Ideally, all these connections are available. Whether they are really necessary, however, is always determined on a case-by-case basis by considering the goods to be transported as part of a logistics study. The latter should be carried out either as part of the site analysis or the utilization concept as part of the feasibility study (see Fig. 3.4). For large chemical complexes, for example, the rule of thumb is the “one-third mix”, i.e., 1/3 road transport, 1/3 rail transport, and 1/3 shipping transport as the distribution of externally arriving transport. However, there can be significant deviations from this depending on the location and the respective production. BASF SE, for example, reports that its site in Ludwigshafen, Germany, handles 30% of its traffic by rail and 40% by ship (BASF SE, 2017). The rest is usually done by truck. In contrast, the petrochemical complex of the joint venture between BASF and Sinopec in Nanjing was designed for a transport mix of 75% by ship, 15% by road, and 15% by rail in order to produce approximately 1.7 million tons of chemical products on its 220 ha site (Plasticker, 2005). Of course, it is not only the distribution of transport modes that is interesting for the planners and developers of such sites, but also the estimation of the possible absolute traffic flows. Here, the author’s site studies have proven approx. 30,000 t/ha per year for external material flows for large industrial complexes (especially in the chemical industry) to be a good guideline value. However, for internal material flows, i.e., handling

5.5 Micro-Location Factors

137

within the plant perimeter, this guideline value can easily be increased by a factor of 3 to 4. Road Connection The most basic form of site development is the existence of an access road, i.e., the connection to a public road. This should correspond to the intended traffic of the site in terms of width, load-bearing capacity, and routing of the road. The construction phase should also be taken into account, i.e., the usability of the existing roads for construction machinery and heavy goods transport. The same applies to the access roads to the site during the construction phase, which should interfere as little as possible with the existing public traffic (Schach & Otto, 2007, p. 89). In the chemical industry, a traffic volume of 4 to 5 HGVs per hectare and day is calculated as a guideline for new settlements in large industrial plants. Railway Connection The need for a railway connection essentially depends on the logistics concept of the respective industrial project. Experience shows that there are only a few projects for which the lack of a railway track is an exclusion criterion in the choice of location (Hack, 1999, p. 86). However, its presence is often an advantage over other site alternatives, especially for the production of large quantities or the transport of hazardous materials. Boat Mooring The statements made on the railway connection can also be largely applied to the possibility of using ship transport. The development of appropriate jetties for the transshipment of containers, general cargo, bulk goods, and liquids as well as their temporary storage in appropriate facilities must be evaluated. The availability of a heavy-duty jetty for the construction phase can also be interesting.
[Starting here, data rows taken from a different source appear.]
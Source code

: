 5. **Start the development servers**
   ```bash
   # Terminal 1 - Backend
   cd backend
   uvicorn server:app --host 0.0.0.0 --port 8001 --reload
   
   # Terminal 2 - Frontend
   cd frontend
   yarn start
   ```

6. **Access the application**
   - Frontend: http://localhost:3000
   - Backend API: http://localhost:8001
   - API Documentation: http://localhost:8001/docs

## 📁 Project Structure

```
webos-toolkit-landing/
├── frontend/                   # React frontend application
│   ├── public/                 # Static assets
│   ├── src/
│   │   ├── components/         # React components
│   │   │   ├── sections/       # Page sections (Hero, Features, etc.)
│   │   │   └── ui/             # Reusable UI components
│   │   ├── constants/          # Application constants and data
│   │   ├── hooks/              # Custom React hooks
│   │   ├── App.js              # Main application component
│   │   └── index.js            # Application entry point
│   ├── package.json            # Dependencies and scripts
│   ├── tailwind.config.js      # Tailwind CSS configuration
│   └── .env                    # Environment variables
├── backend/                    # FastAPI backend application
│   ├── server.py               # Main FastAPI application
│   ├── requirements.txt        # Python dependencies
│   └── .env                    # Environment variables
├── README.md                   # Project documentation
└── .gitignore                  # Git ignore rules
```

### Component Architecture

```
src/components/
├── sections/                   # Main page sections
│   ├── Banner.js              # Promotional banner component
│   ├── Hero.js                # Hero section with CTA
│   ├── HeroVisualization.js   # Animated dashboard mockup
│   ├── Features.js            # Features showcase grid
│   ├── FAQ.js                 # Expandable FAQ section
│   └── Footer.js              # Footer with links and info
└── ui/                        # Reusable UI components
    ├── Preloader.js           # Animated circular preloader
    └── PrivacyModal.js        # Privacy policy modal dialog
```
The comparatively unproblematic delivery of entire plants by ship enables a high degree of pre-assembly and can thus lead to a significant shortening of construction time and possibly also to reductions in construction costs. In principle, it can be said that the existence of several transport options widens the scope of logistical alternatives, which leads to a higher service level, improving the necessary delivery flexibility, and, thus, in the long term, increasing cost flexibility if required (Abele, Kluge, & Näher, 2006, p. 302). However, an essential aspect of this certainly advantageous situation is the extent to which the costs for the provision of flexible alternatives must be borne, even if they are not used. This must be examined separately.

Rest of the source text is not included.